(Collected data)
- Opening Delimiter -
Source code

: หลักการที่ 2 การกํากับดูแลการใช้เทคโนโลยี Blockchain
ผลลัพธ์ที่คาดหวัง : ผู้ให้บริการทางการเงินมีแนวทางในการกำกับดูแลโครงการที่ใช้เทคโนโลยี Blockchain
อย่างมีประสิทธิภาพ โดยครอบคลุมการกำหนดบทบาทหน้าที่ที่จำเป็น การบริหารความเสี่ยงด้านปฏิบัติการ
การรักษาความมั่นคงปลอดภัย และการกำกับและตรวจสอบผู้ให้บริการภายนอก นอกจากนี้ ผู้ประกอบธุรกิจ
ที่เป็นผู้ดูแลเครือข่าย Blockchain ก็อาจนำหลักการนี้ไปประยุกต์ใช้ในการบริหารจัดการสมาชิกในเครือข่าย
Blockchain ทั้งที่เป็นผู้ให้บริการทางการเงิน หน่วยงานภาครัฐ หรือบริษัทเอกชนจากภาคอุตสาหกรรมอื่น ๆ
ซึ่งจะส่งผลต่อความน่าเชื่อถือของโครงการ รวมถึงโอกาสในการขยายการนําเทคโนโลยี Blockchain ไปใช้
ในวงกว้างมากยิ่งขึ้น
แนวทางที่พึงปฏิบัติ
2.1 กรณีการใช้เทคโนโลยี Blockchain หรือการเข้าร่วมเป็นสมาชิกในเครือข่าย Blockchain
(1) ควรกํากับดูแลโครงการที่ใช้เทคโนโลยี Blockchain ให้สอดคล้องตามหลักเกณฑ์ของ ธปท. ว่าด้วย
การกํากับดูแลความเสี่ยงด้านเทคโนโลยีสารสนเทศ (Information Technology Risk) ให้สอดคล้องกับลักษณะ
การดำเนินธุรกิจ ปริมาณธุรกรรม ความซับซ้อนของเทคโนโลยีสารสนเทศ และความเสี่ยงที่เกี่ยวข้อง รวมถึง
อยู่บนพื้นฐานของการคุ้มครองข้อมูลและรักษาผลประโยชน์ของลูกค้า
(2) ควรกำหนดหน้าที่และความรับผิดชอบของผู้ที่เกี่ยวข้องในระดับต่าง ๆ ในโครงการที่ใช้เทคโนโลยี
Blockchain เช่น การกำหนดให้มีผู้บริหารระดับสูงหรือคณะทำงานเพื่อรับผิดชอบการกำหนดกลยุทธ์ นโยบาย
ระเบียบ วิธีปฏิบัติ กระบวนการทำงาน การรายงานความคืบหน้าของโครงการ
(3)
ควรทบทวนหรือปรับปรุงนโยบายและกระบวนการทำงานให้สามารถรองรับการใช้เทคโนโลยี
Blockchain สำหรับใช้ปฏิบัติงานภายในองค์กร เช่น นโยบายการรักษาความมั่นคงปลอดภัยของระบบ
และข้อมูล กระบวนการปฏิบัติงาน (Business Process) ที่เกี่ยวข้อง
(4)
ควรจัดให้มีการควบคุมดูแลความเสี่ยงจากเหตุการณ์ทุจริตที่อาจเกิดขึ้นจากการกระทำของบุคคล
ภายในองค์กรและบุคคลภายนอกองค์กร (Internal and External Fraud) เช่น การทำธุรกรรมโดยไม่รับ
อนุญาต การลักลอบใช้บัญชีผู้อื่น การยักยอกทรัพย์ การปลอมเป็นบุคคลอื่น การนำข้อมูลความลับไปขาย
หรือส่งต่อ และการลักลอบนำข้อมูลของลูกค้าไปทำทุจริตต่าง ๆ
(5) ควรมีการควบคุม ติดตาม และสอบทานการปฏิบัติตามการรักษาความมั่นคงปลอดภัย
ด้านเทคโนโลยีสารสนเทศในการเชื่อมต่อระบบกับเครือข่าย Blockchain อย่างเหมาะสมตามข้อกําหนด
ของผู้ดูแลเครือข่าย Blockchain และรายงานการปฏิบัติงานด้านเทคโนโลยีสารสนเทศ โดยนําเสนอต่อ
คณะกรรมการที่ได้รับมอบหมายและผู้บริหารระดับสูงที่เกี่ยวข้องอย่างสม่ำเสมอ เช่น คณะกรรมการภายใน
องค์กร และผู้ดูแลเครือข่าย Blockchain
- Closing Delimiter -
— WHAT IS REQUIRED —
Show every line of the entries above where the word "สอดคล" occurs.

— SOLUTION FOR THIS PROBLEM —
(1) ควรกํากับดูแลโครงการที่ใช้เทคโนโลยี Blockchain ให้สอดคล้องตามหลักเกณฑ์ของ ธปท. ว่าด้วย
การกํากับดูแลความเสี่ยงด้านเทคโนโลยีสารสนเทศ (Information Technology Risk) ให้สอดคล้องกับลักษณะ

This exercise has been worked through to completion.